WHAT IS REQUIRED
Starting at the first line of the material below, retype each line exactly until you reach the line with "AWS Access Key", which is also included; pictures stay out.

___ INFORMATION

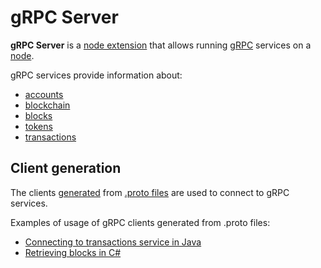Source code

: # gRPC Server

**gRPC Server** is a [node extension](/waves-node/extensions.md)  that allows running [gRPC](https://en.wikipedia.org/wiki/GRPC) services on a [node](/blockchain/node.md).

gRPC services provide information about:

* [accounts](/blockchain/account.md)
* [blockchain](/blockchain/blockchain.md)
* [blocks](/blockchain/block.md)
* [tokens](/blockchain/token.md)
* [transactions](/blockchain/transaction.md)

## Client generation

The clients [generated](https://grpc.io/docs/tutorials/) from [.proto files](https://github.com/wavesplatform/Waves/tree/master/grpc-server/src/main/protobuf) are used to connect to gRPC services.

Examples of usage of gRPC clients generated from .proto files:

* [Connecting to transactions service in Java](https://github.com/wavesplatform/WavesJ/blob/master/examples/src/main/java/GRPCTest.java)
* [Retrieving blocks in C#](https://github.com/wavesplatform/WavesCS/blob/master/WavesCSTests/ProtobufTest.cs)
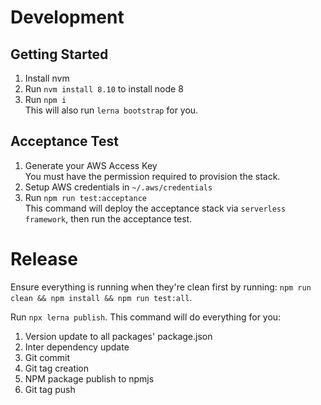 # Development

## Getting Started

1.  Install nvm
2.  Run `nvm install 8.10` to install node 8
3.  Run `npm i`  
    This will also run `lerna bootstrap` for you.

## Acceptance Test

1.  Generate your AWS Access Key  
    You must have the permission required to provision the stack.
2.  Setup AWS credentials in `~/.aws/credentials`
3.  Run `npm run test:acceptance`  
    This command will deploy the acceptance stack via `serverless framework`, then run the acceptance test.

# Release

Ensure everything is running when they're clean first by running: `npm run clean && npm install && npm run test:all`.

Run `npx lerna publish`. This command will do everything for you:

1.  Version update to all packages' package.json
2.  Inter dependency update
3.  Git commit
4.  Git tag creation
5.  NPM package publish to npmjs
6.  Git tag push
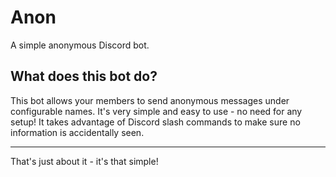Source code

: # Anon

A simple anonymous Discord bot.

## What does this bot do?

This bot allows your members to send anonymous messages under configurable names. It's very simple and easy to use - no need for any setup! It takes advantage of Discord slash commands to make sure no information is accidentally seen.

---

That's just about it - it's that simple!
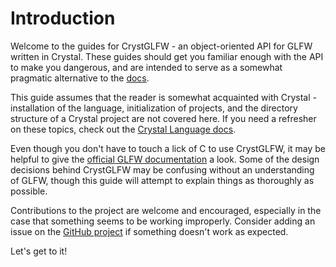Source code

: # Introduction

Welcome to the guides for CrystGLFW - an object-oriented API for GLFW written in Crystal. These guides should get you familiar enough with the API to make you dangerous, and are intended to serve as a somewhat pragmatic alternative to the [docs](https://calebuharrison.github.io/CrystGLFW/).

This guide assumes that the reader is somewhat acquainted with Crystal - installation of the language, initialization of projects, and the directory structure of a Crystal project are not covered here. If you need a refresher on these topics, check out the [Crystal Language docs](https://crystal-lang.org/docs/).

Even though you don't have to touch a lick of C to use CrystGLFW, it may be helpful to give the [official GLFW documentation](http://www.glfw.org/docs/latest/quick_guide.html) a look. Some of the design decisions behind CrystGLFW may be confusing without an understanding of GLFW, though this guide will attempt to explain things as thoroughly as possible.

Contributions to the project are welcome and encouraged, especially in the case that something seems to be working improperly. Consider adding an issue on the [GitHub project](https://github.com/calebuharrison/CrystGLFW) if something doesn't work as expected.

Let's get to it!

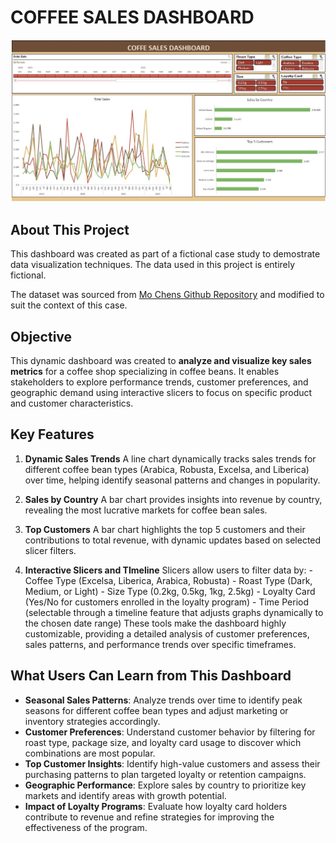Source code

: # COFFEE SALES DASHBOARD
![Dashboard Image](images/dashboard.jpg)
## About This Project

This dashboard was created as part of a fictional case study to demostrate data visualization techniques. The data used in this project is entirely fictional.

The dataset was sourced from [Mo Chens Github Repository](https://github.com/mochen862/excel-project-coffee-sales/blob/main/coffeeOrdersData.xlsx) and modified to suit the context of this case.

## Objective

This dynamic dashboard was created to **analyze and visualize key sales metrics** for a coffee shop specializing in coffee beans. It enables stakeholders to explore performance trends, customer preferences, and geographic demand using interactive slicers to focus on specific product and customer characteristics.

## Key Features

1. **Dynamic Sales Trends**
    A line chart dynamically tracks sales trends for different coffee bean types (Arabica, Robusta, Excelsa, and Liberica) over time, helping identify seasonal patterns and changes in popularity.

2. **Sales by Country**
    A bar chart provides insights into revenue by country, revealing the most lucrative markets for coffee bean sales.

3. **Top Customers**
    A bar chart highlights the top 5 customers and their contributions to total revenue, with dynamic updates based on selected slicer filters.

4. **Interactive Slicers and TImeline**
    Slicers allow users to filter data by:
        - Coffee Type (Excelsa, Liberica, Arabica, Robusta)
        - Roast Type (Dark, Medium, or Light)
        - Size Type (0.2kg, 0.5kg, 1kg, 2.5kg)
        - Loyalty Card (Yes/No for customers enrolled in the loyalty program)
        - Time Period (selectable through a timeline feature that adjusts graphs dynamically to the chosen date range)
    These tools make the dashboard highly customizable, providing a detailed analysis of customer preferences, sales patterns, and performance trends over specific timeframes.

## What Users Can Learn from This Dashboard

- **Seasonal Sales Patterns**: Analyze trends over time to identify peak seasons for different coffee bean types and adjust marketing or inventory strategies accordingly.
- **Customer Preferences**: Understand customer behavior by filtering for roast type, package size, and loyalty card usage to discover which combinations are most popular.
- **Top Customer Insights**: Identify high-value customers and assess their purchasing patterns to plan targeted loyalty or retention campaigns.
- **Geographic Performance**: Explore sales by country to prioritize key markets and identify areas with growth potential.
- **Impact of Loyalty Programs**: Evaluate how loyalty card holders contribute to revenue and refine strategies for improving the effectiveness of the program.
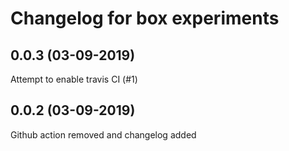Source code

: # Changelog for box experiments

## 0.0.3 (03-09-2019)
Attempt to enable travis CI (#1)

## 0.0.2 (03-09-2019)
Github action removed and changelog added
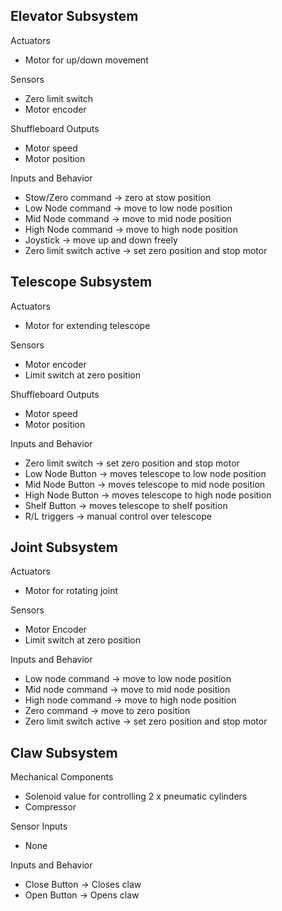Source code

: ## Elevator Subsystem

Actuators
- Motor for up/down movement

Sensors
- Zero limit switch
- Motor encoder

Shuffleboard Outputs  
- Motor speed
- Motor position

Inputs and Behavior
- Stow/Zero command -> zero at stow position
- Low Node command -> move to low node position
- Mid Node command -> move to mid node position
- High Node command -> move to high node position
- Joystick -> move up and down freely
- Zero limit switch active -> set zero position and stop motor

## Telescope Subsystem

Actuators
- Motor for extending telescope

Sensors
- Motor encoder
- Limit switch at zero position

Shuffleboard Outputs
- Motor speed
- Motor position

Inputs and Behavior
- Zero limit switch -> set zero position and stop motor
- Low Node Button -> moves telescope to low node position
- Mid Node Button -> moves telescope to mid node position
- High Node Button -> moves telescope to high node position
- Shelf Button -> moves telescope to shelf position
- R/L triggers -> manual control over telescope

## Joint Subsystem

Actuators
- Motor for rotating joint

Sensors
- Motor Encoder
- Limit switch at zero position

Inputs and Behavior
- Low node command -> move to low node position
- Mid node command -> move to mid node position
- High node command -> move to high node position
- Zero command -> move to zero position
- Zero limit switch active -> set zero position and stop motor

## Claw Subsystem

Mechanical Components
- Solenoid value for controlling 2 x pneumatic cylinders
- Compressor

Sensor Inputs
- None

Inputs and Behavior
- Close Button -> Closes claw
- Open Button -> Opens claw
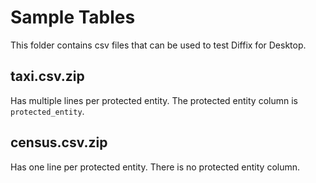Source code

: # Sample Tables

This folder contains csv files that can be used to test
Diffix for Desktop.

## taxi.csv.zip

Has multiple lines per protected entity. The
protected entity column is `protected_entity`. 

## census.csv.zip

Has one line per protected entity. There is no protected entity column.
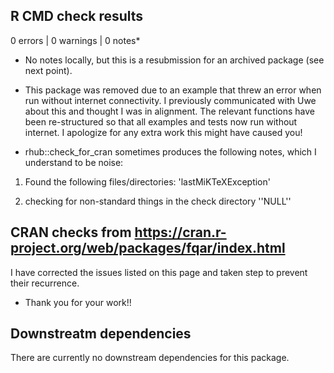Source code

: ## R CMD check results

0 errors | 0 warnings | 0 notes*

* No notes locally, but this is a resubmission for an archived package (see next point).

* This package was removed due to an example that threw an error when run without internet connectivity. I previously communicated with Uwe about this and thought I was in alignment. The relevant functions have been re-structured so that all examples and tests now run without internet. I apologize for any extra work this might have caused you!

* rhub::check_for_cran sometimes produces the following notes, which I understand to be noise:

1. Found the following files/directories: 'lastMiKTeXException'

2. checking for non-standard things in the check directory ''NULL''

## CRAN checks from https://cran.r-project.org/web/packages/fqar/index.html

I have corrected the issues listed on this page and taken step to prevent their recurrence. 

* Thank you for your work!!

## Downstreatm dependencies

There are currently no downstream dependencies for this package.

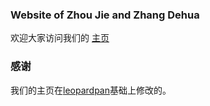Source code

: 
### Website of Zhou Jie and Zhang Dehua

欢迎大家访问我们的 [主页](https://zdhlovezj.github.io/)


### 感谢   

我们的主页在[leopardpan](https://github.com/leopardpan/leopardpan.github.io)基础上修改的。  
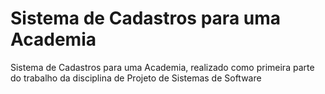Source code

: # Sistema de Cadastros para uma Academia

Sistema de Cadastros para uma Academia, realizado como primeira parte do trabalho da disciplina de Projeto de Sistemas de Software 
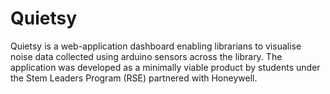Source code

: # Quietsy

Quietsy is a web-application dashboard enabling librarians to visualise noise data collected using arduino sensors across the library. The application was developed as a minimally viable product by students under the Stem Leaders Program (RSE) partnered with Honeywell. 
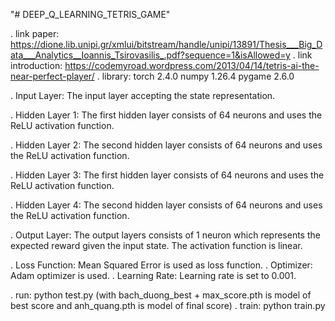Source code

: "# DEEP_Q_LEARNING_TETRIS_GAME" 

. link paper: https://dione.lib.unipi.gr/xmlui/bitstream/handle/unipi/13891/Thesis___Big_Data___Analytics__Ioannis_Tsirovasilis_.pdf?sequence=1&isAllowed=y
. link introduction: https://codemyroad.wordpress.com/2013/04/14/tetris-ai-the-near-perfect-player/
. library:
    torch 2.4.0
    numpy 1.26.4
    pygame 2.6.0

. Input Layer: The input layer accepting the state representation.

. Hidden Layer 1: The first hidden layer consists of 64 neurons and uses the ReLU activation function.

. Hidden Layer 2: The second hidden layer consists of 64 neurons and uses the ReLU activation function.

. Hidden Layer 3: The first hidden layer consists of 64 neurons and uses the ReLU activation function.

. Hidden Layer 4: The second hidden layer consists of 64 neurons and uses the ReLU activation function.

. Output Layer: The output layers consists of 1 neuron which represents the expected reward given the input state. The activation function is linear.

. Loss Function: Mean Squared Error is used as loss function.
. Optimizer: Adam optimizer is used.
. Learning Rate: Learning rate is set to 0.001.


. run: python test.py (with bach_duong_best + max_score.pth is model of best score and anh_quang.pth is model of final score)
. train: python train.py
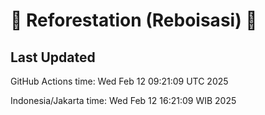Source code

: 
# 🌳 Reforestation (Reboisasi) 🌲

## Last Updated

GitHub Actions time: Wed Feb 12 09:21:09 UTC 2025

Indonesia/Jakarta time: Wed Feb 12 16:21:09 WIB 2025
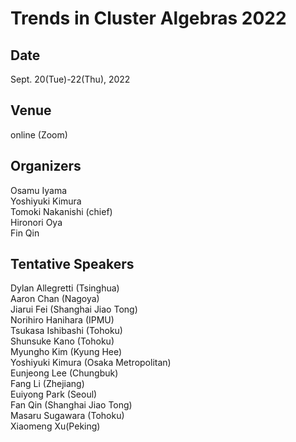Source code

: # Trends in Cluster Algebras 2022

## Date
Sept. 20(Tue)-22(Thu), 2022

## Venue
online (Zoom)

## Organizers
Osamu Iyama  
Yoshiyuki Kimura  
Tomoki Nakanishi (chief)  
Hironori Oya  
Fin Qin

## Tentative Speakers
Dylan Allegretti (Tsinghua)  
Aaron Chan (Nagoya)  
Jiarui Fei (Shanghai Jiao Tong)  
Norihiro Hanihara (IPMU)  
Tsukasa Ishibashi (Tohoku)  
Shunsuke Kano (Tohoku)  
Myungho Kim (Kyung Hee)  
Yoshiyuki Kimura (Osaka Metropolitan)  
Eunjeong Lee (Chungbuk)  
Fang Li (Zhejiang)  
Euiyong Park (Seoul)  
Fan Qin (Shanghai Jiao Tong)  
Masaru Sugawara (Tohoku)  
Xiaomeng Xu(Peking)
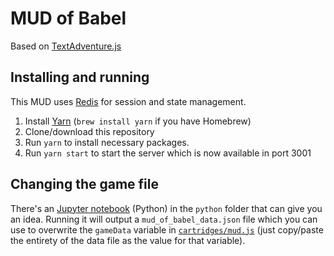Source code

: # MUD of Babel

Based on [TextAdventure.js](https://github.com/TheBroox/TextAdventure.js)

## Installing and running

This MUD uses [Redis](https://redis.io) for session and state management.

1. Install [Yarn](https://yarnpkg.com) (`brew install yarn` if you have Homebrew)
2. Clone/download this repository
3. Run `yarn` to install necessary packages.
4. Run `yarn start` to start the server which is now available in port 3001

## Changing the game file

There's an [Jupyter notebook](python/mud-of-babel.ipynb) (Python) in the `python` folder that can give you an idea. Running it will output a `mud_of_babel_data.json` file which you can use to overwrite the `gameData` variable in [`cartridges/mud.js`](cartridges/mud.js) (just copy/paste the entirety of the data file as the value for that variable).
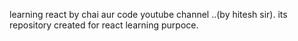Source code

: learning react by chai aur code youtube channel ..(by hitesh sir).
its repository created for react learning purpoce.
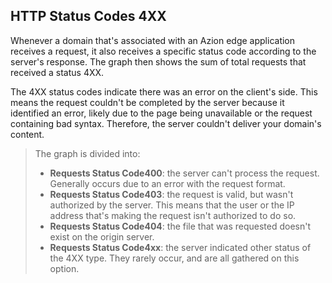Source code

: ## HTTP Status Codes 4XX

Whenever a domain that's associated with an Azion edge application receives a request, it also receives a specific status code according to the server's response. The graph then shows the sum of total requests that received a status 4XX.

The 4XX status codes indicate there was an error on the client's side. This means the request couldn't be completed by the server because it identified an error, likely due to the page being unavailable or the request containing bad syntax. Therefore, the server couldn't deliver your domain's content.

> The graph is divided into:
> 
> - **Requests Status Code400**: the server can't process the request. Generally occurs due to an error with the request format.
> - **Requests Status Code403**: the request is valid, but wasn't authorized by the server. This means that the user or the IP address that's making the request isn't authorized to do so.
> - **Requests Status Code404**: the file that was requested doesn't exist on the origin server.
> - **Requests Status Code4xx**: the server indicated other status of the 4XX type. They rarely occur, and are all gathered on this option.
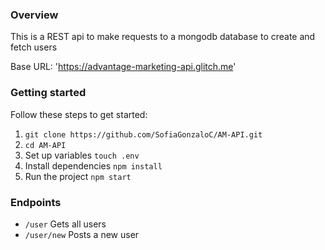 ### Overview
This is a REST api to make requests to a mongodb database to create and fetch users

Base URL: 'https://advantage-marketing-api.glitch.me'

### Getting started
Follow these steps to get started:
1. `git clone https://github.com/SofiaGonzaloC/AM-API.git`
2. `cd AM-API`
3. Set up variables
	`touch .env`
4. Install dependencies
	`npm install`
5. Run the project
	`npm start`

### Endpoints
- `/user` Gets all users
- `/user/new` Posts a new user

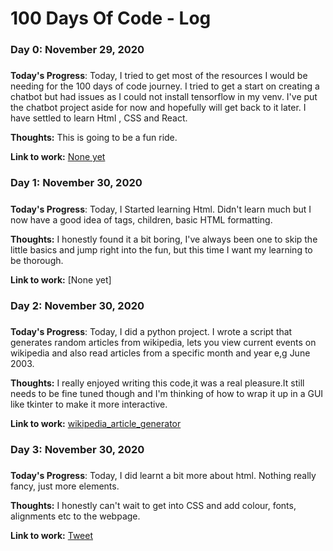 # 100 Days Of Code - Log

### Day 0: November 29, 2020 
##### 

**Today's Progress**: Today, I tried to get most of the resources I would be needing for the 100 days of code journey. I tried to get a start on creating a chatbot but had issues as I could not install tensorflow in my venv. I've put the chatbot project aside for now and hopefully will get back to it later.
I have settled to learn Html , CSS and React.

**Thoughts:** This is going to be a fun ride.

**Link to work:** [None yet](http://www.example.com)

### Day 1: November 30, 2020 
##### 

**Today's Progress**: Today, I Started learning Html.
Didn't learn much but I now have a good idea of tags, children, basic HTML formatting.

**Thoughts:** I honestly found it a bit boring, I've always been one to skip the little basics and jump right into the fun, but this time I want my learning to be thorough.

**Link to work:** [None yet]

### Day 2: November 30, 2020 
##### 

**Today's Progress**: Today, I did a python project.
I wrote a script that generates random articles from wikipedia, lets you view current events on wikipedia and also read articles from a specific month and year e,g June 2003.


**Thoughts:** I really enjoyed writing this code,it was a real pleasure.It still needs to be fine tuned though and I'm thinking of how to wrap it up in a GUI like tkinter to make it more interactive.

**Link to work:** [wikipedia_article_generator](https://github.com/AbiolaOyedele/wikipedia_article_generator/blob/6e38a9fcb52d0b402138e8177048ad69803fa322/Wikipedia.py)


### Day 3: November 30, 2020 
##### 

**Today's Progress**: Today, I did learnt a bit more about html.
Nothing really fancy, just more elements.


**Thoughts:** I honestly can't wait to get into CSS and add colour, fonts, alignments etc to the webpage. 

**Link to work:** [Tweet](https://twitter.com/EmperorAbiola/status/1334257963670835202)




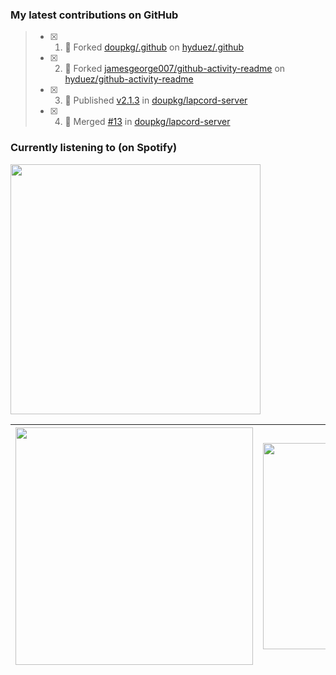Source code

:### My latest contributions on GitHub
<!--START_SECTION:activity-->
> - [x] 1. 🍴 Forked [doupkg/.github](https://github.com/doupkg/.github) on [hyduez/.github](undefined)
> - [x] 2. 🍴 Forked [jamesgeorge007/github-activity-readme](https://github.com/jamesgeorge007/github-activity-readme) on [hyduez/github-activity-readme](undefined)
> - [x] 3. 🚀 Published [v2.1.3](https://github.com/doupkg/lapcord-server/releases/tag/v2.1.3) in [doupkg/lapcord-server](https://github.com/doupkg/lapcord-server)
> - [x] 4. 🎉 Merged [#13](https://github.com/doupkg/lapcord-server/pull/13) in [doupkg/lapcord-server](https://github.com/doupkg/lapcord-server)
<!--END_SECTION:activity-->

### Currently listening to (on Spotify)
<img src="https://spotify-hyduez.vercel.app/api/spotify" width="400em">

| <img src="https://github-readme-stats.vercel.app/api?username=hyduez&show_icons=true&hide_border=true&&count_private=true&include_all_commits=true&theme=transparent" width="380em" /> | <img src="https://github-readme-stats.vercel.app/api/top-langs/?username=hyduez&layout=compact&hide_border=true&theme=transparent" width="330em" /> |
| -------------------- | -------------------- |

______

SOLUTION TO THE PROBLEM
Source code

: # gRPC Server

**gRPC Server** is a [node extension](/waves-node/extensions.md)  that allows running [gRPC](https://en.wikipedia.org/wiki/GRPC) services on a [node](/blockchain/node.md).

gRPC services provide information about:

* [accounts](/blockchain/account.md)
* [blockchain](/blockchain/blockchain.md)
* [blocks](/blockchain/block.md)
* [tokens](/blockchain/token.md)
* [transactions](/blockchain/transaction.md)

## Client generation

The clients [generated](https://grpc.io/docs/tutorials/) from [.proto files](https://github.com/wavesplatform/Waves/tree/master/grpc-server/src/main/protobuf) are used to connect to gRPC services.

Examples of usage of gRPC clients generated from .proto files:

* [Connecting to transactions service in Java](https://github.com/wavesplatform/WavesJ/blob/master/examples/src/main/java/GRPCTest.java)
* [Retrieving blocks in C#](https://github.com/wavesplatform/WavesCS/blob/master/WavesCSTests/ProtobufTest.cs)
 # Development

## Getting Started

1.  Install nvm
2.  Run `nvm install 8.10` to install node 8
3.  Run `npm i`  
    This will also run `lerna bootstrap` for you.

## Acceptance Test

1.  Generate your AWS Access Key  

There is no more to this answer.